Married love, the simple satisfactions of daily routines and habits around the home and garden, light and darkness, and ruminations about aging and dying give this third collection by Michael Millar substance and form. There are also poems that refer to military service in Vietnam, as well as a series about deployed soldiers in current wars, which provide a backdrop for the moments of particular poetic clarity on the theme of what really matters in the end: “Now there is this: the coffee / To make, the newspaper to read, / And tulips to be picked / And savored for their / Short-lived tenure.”
CavanKerry Press has released Darkening the Grass as part of its Emerging Voices Series, a project aimed at advancing the careers of early and midcareer poets. While Miller’s perspective is mature and his voice characterized by the steadiness and calm of an elder, the work seems green in certain formal respects. And while the poems aren’t overwritten, as such—most tend toward brevity on the page—there is an excess of personal comment. Why not simply write what is and leave it to the reader to deduce the meaning? This urge to say too much, or know what can’t actually be known, is noticable in the second section of the book, an eight-part poem about Old Bill, a ninety-some-year-old man who taunts death by eating red meat and butter, and who will take his hoard of stockpiled pills if his wife dies before he does.

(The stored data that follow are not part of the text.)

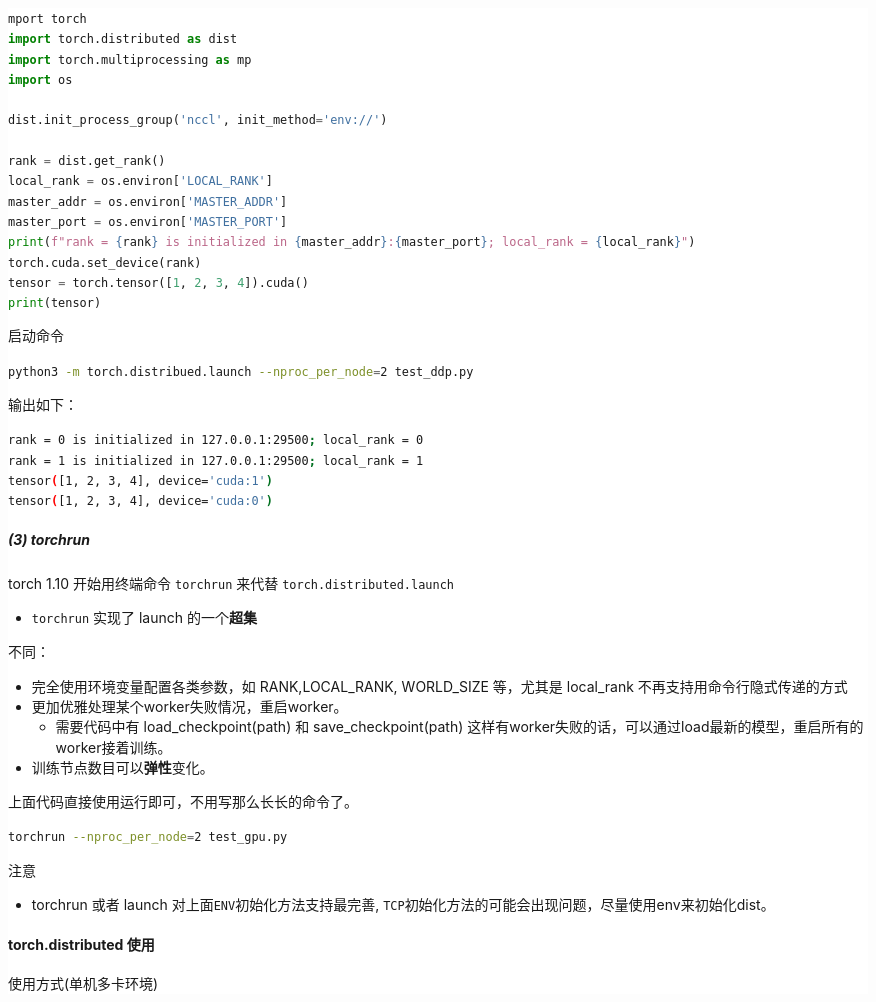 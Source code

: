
 ```py
mport torch
import torch.distributed as dist
import torch.multiprocessing as mp
import os

dist.init_process_group('nccl', init_method='env://')

rank = dist.get_rank()
local_rank = os.environ['LOCAL_RANK']
master_addr = os.environ['MASTER_ADDR']
master_port = os.environ['MASTER_PORT']
print(f"rank = {rank} is initialized in {master_addr}:{master_port}; local_rank = {local_rank}")
torch.cuda.set_device(rank)
tensor = torch.tensor([1, 2, 3, 4]).cuda()
print(tensor)
```

启动命令

```sh
python3 -m torch.distribued.launch --nproc_per_node=2 test_ddp.py
```

输出如下：

```sh
rank = 0 is initialized in 127.0.0.1:29500; local_rank = 0
rank = 1 is initialized in 127.0.0.1:29500; local_rank = 1
tensor([1, 2, 3, 4], device='cuda:1')
tensor([1, 2, 3, 4], device='cuda:0')
```

##### (3) torchrun

torch 1.10 开始用终端命令 `torchrun` 来代替 `torch.distributed.launch`
- `torchrun` 实现了 launch 的一个**超集**

不同：
- 完全使用环境变量配置各类参数，如 RANK,LOCAL_RANK, WORLD_SIZE 等，尤其是 local_rank 不再支持用命令行隐式传递的方式
- 更加优雅处理某个worker失败情况，重启worker。
  - 需要代码中有 load_checkpoint(path) 和 save_checkpoint(path) 这样有worker失败的话，可以通过load最新的模型，重启所有的worker接着训练。
- 训练节点数目可以**弹性**变化。

上面代码直接使用运行即可，不用写那么长长的命令了。

```sh
torchrun --nproc_per_node=2 test_gpu.py
```

注意
- torchrun 或者 launch 对上面`ENV`初始化方法支持最完善, `TCP`初始化方法的可能会出现问题，尽量使用env来初始化dist。



#### torch.distributed 使用

使用方式(单机多卡环境)
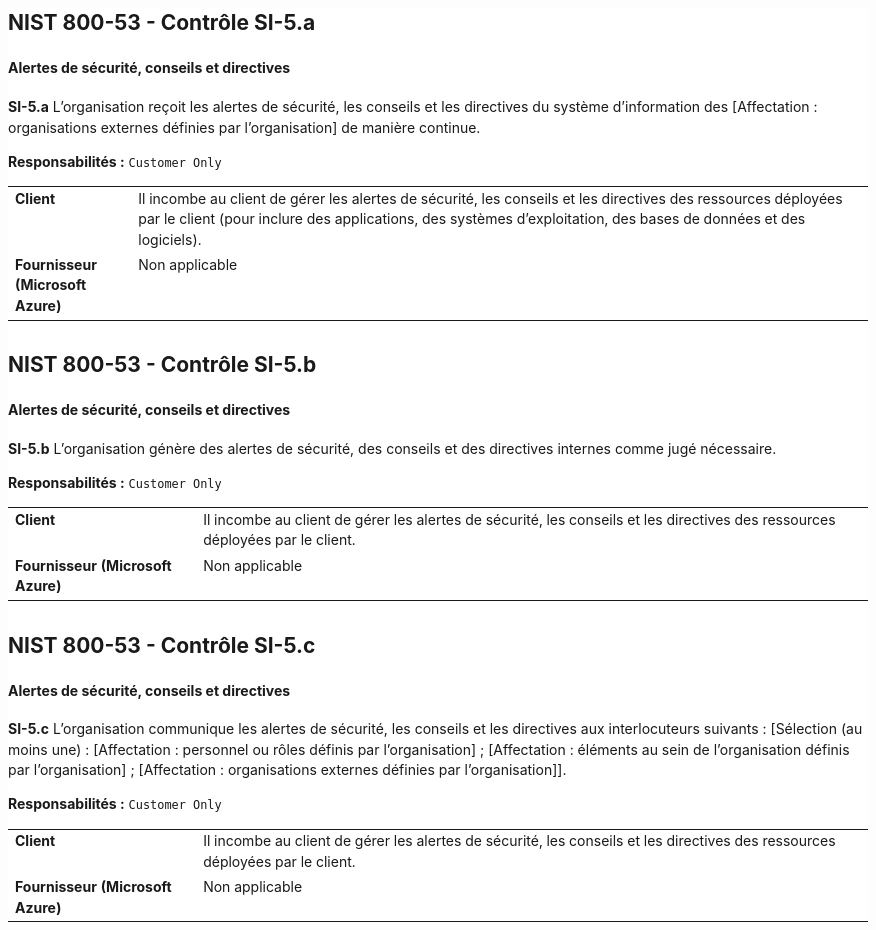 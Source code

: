 
 ## <a name="nist-800-53-control-si-5a"></a>NIST 800-53 - Contrôle SI-5.a

#### <a name="security-alerts-advisories-and-directives"></a>Alertes de sécurité, conseils et directives

**SI-5.a** L’organisation reçoit les alertes de sécurité, les conseils et les directives du système d’information des [Affectation : organisations externes définies par l’organisation] de manière continue.

**Responsabilités :** `Customer Only`

|||
|---|---|
| **Client** | Il incombe au client de gérer les alertes de sécurité, les conseils et les directives des ressources déployées par le client (pour inclure des applications, des systèmes d’exploitation, des bases de données et des logiciels). |
| **Fournisseur (Microsoft Azure)** | Non applicable |


 ## <a name="nist-800-53-control-si-5b"></a>NIST 800-53 - Contrôle SI-5.b

#### <a name="security-alerts-advisories-and-directives"></a>Alertes de sécurité, conseils et directives

**SI-5.b** L’organisation génère des alertes de sécurité, des conseils et des directives internes comme jugé nécessaire.

**Responsabilités :** `Customer Only`

|||
|---|---|
| **Client** | Il incombe au client de gérer les alertes de sécurité, les conseils et les directives des ressources déployées par le client. |
| **Fournisseur (Microsoft Azure)** | Non applicable |


 ## <a name="nist-800-53-control-si-5c"></a>NIST 800-53 - Contrôle SI-5.c

#### <a name="security-alerts-advisories-and-directives"></a>Alertes de sécurité, conseils et directives

**SI-5.c** L’organisation communique les alertes de sécurité, les conseils et les directives aux interlocuteurs suivants : [Sélection (au moins une) : [Affectation : personnel ou rôles définis par l’organisation] ; [Affectation : éléments au sein de l’organisation définis par l’organisation] ; [Affectation : organisations externes définies par l’organisation]].

**Responsabilités :** `Customer Only`

|||
|---|---|
| **Client** | Il incombe au client de gérer les alertes de sécurité, les conseils et les directives des ressources déployées par le client. |
| **Fournisseur (Microsoft Azure)** | Non applicable |
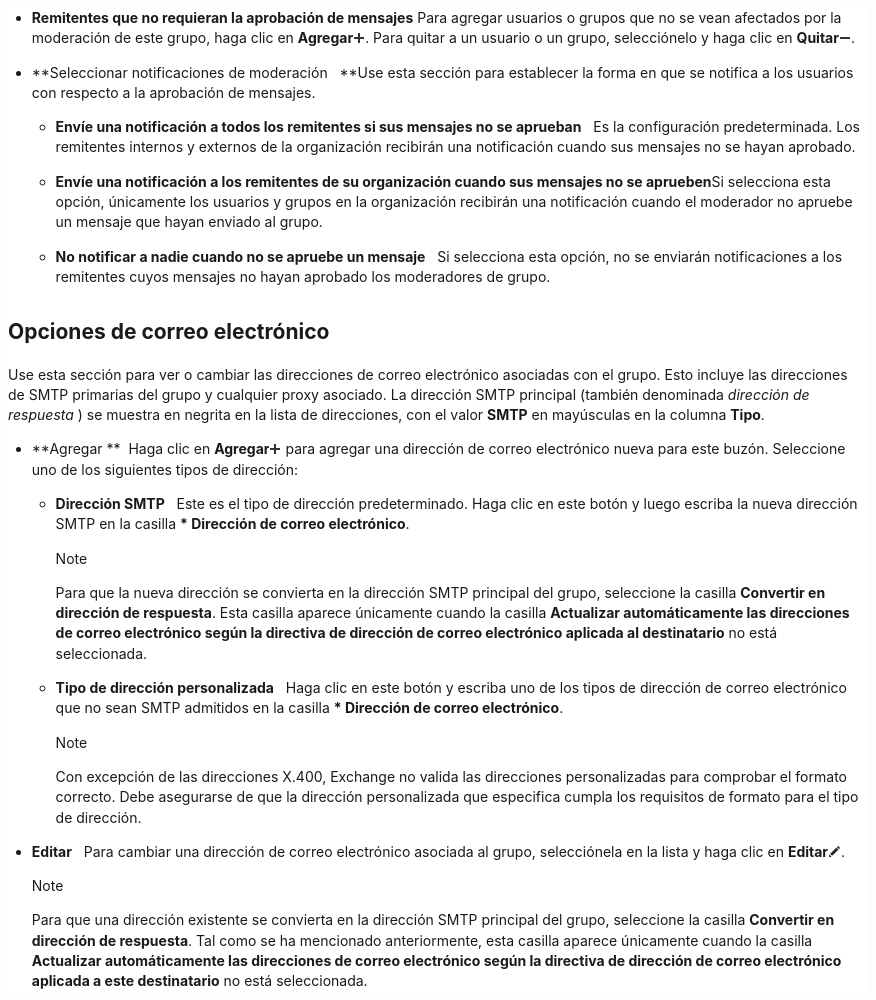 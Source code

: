   - **Remitentes que no requieran la aprobación de mensajes** Para agregar usuarios o grupos que no se vean afectados por la moderación de este grupo, haga clic en **Agregar**![Agregar icono](images/JJ218640.c1e75329-d6d7-4073-a27d-498590bbb558(EXCHG.150).gif "Agregar icono"). Para quitar a un usuario o un grupo, selecciónelo y haga clic en **Quitar**![Icono de quitar](images/JJ657492.479b6ced-8d64-4277-a725-f17fea202b28(EXCHG.150).gif "Icono de quitar").

  - **Seleccionar notificaciones de moderación   **Use esta sección para establecer la forma en que se notifica a los usuarios con respecto a la aprobación de mensajes.
    
      - **Envíe una notificación a todos los remitentes si sus mensajes no se aprueban**   Es la configuración predeterminada. Los remitentes internos y externos de la organización recibirán una notificación cuando sus mensajes no se hayan aprobado.
    
      - **Envíe una notificación a los remitentes de su organización cuando sus mensajes no se aprueben**Si selecciona esta opción, únicamente los usuarios y grupos en la organización recibirán una notificación cuando el moderador no apruebe un mensaje que hayan enviado al grupo.
    
      - **No notificar a nadie cuando no se apruebe un mensaje**   Si selecciona esta opción, no se enviarán notificaciones a los remitentes cuyos mensajes no hayan aprobado los moderadores de grupo.

## Opciones de correo electrónico

Use esta sección para ver o cambiar las direcciones de correo electrónico asociadas con el grupo. Esto incluye las direcciones de SMTP primarias del grupo y cualquier proxy asociado. La dirección SMTP principal (también denominada *dirección de respuesta* ) se muestra en negrita en la lista de direcciones, con el valor **SMTP** en mayúsculas en la columna **Tipo**.

  - **Agregar **  Haga clic en **Agregar**![Agregar icono](images/JJ218640.c1e75329-d6d7-4073-a27d-498590bbb558(EXCHG.150).gif "Agregar icono") para agregar una dirección de correo electrónico nueva para este buzón. Seleccione uno de los siguientes tipos de dirección:
    
      - **Dirección SMTP**   Este es el tipo de dirección predeterminado. Haga clic en este botón y luego escriba la nueva dirección SMTP en la casilla **\* Dirección de correo electrónico**.
        

        > [!NOTE]
        > Para que la nueva dirección se convierta en la dirección SMTP principal del grupo, seleccione la casilla <STRONG>Convertir en dirección de respuesta</STRONG>. Esta casilla aparece únicamente cuando la casilla <STRONG>Actualizar automáticamente las direcciones de correo electrónico según la directiva de dirección de correo electrónico aplicada al destinatario</STRONG> no está seleccionada.

    
      - **Tipo de dirección personalizada**   Haga clic en este botón y escriba uno de los tipos de dirección de correo electrónico que no sean SMTP admitidos en la casilla **\* Dirección de correo electrónico**.
        

        > [!NOTE]
        > Con excepción de las direcciones X.400, Exchange no valida las direcciones personalizadas para comprobar el formato correcto. Debe asegurarse de que la dirección personalizada que especifica cumpla los requisitos de formato para el tipo de dirección.



  - **Editar**   Para cambiar una dirección de correo electrónico asociada al grupo, selecciónela en la lista y haga clic en **Editar**![Icono Editar](images/Bb124582.6f53ccb2-1f13-4c02-bea0-30690e6ea71d(EXCHG.150).gif "Icono Editar").
    

    > [!NOTE]
    > Para que una dirección existente se convierta en la dirección SMTP principal del grupo, seleccione la casilla <STRONG>Convertir en dirección de respuesta</STRONG>. Tal como se ha mencionado anteriormente, esta casilla aparece únicamente cuando la casilla <STRONG>Actualizar automáticamente las direcciones de correo electrónico según la directiva de dirección de correo electrónico aplicada a este destinatario</STRONG> no está seleccionada.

Still, there is a comfort in the atmosphere of many of these poems because they primarily occur in the context of a happy domestic scene, which includes a life-long wife, songbirds, and many flowers and grasses. Indeed, one of Miller’s strengths is his descriptions of the natural world: “Listen to the black-masked cardinal,” he writes, “Look closely at the clusters of lilies / unfolding like tongues of gold.”
Miller is a poet of the heart, and his eyes and insights are suited to the lyrical mode. One of the most memorable and successful poems is an eight-liner entitled “Marriage,” which appears near the end of the collection. In it, the speaker likens the leaves on a gingko tree to fans that might cool his wife on a sultry summer’s day, “Just as in winter when she shivers / He warms her with each / Essential part of him.” Here, Miller has found the objective correlative, adding little additional comment after noting the natural opposite of an image that is exactly right for the occasion.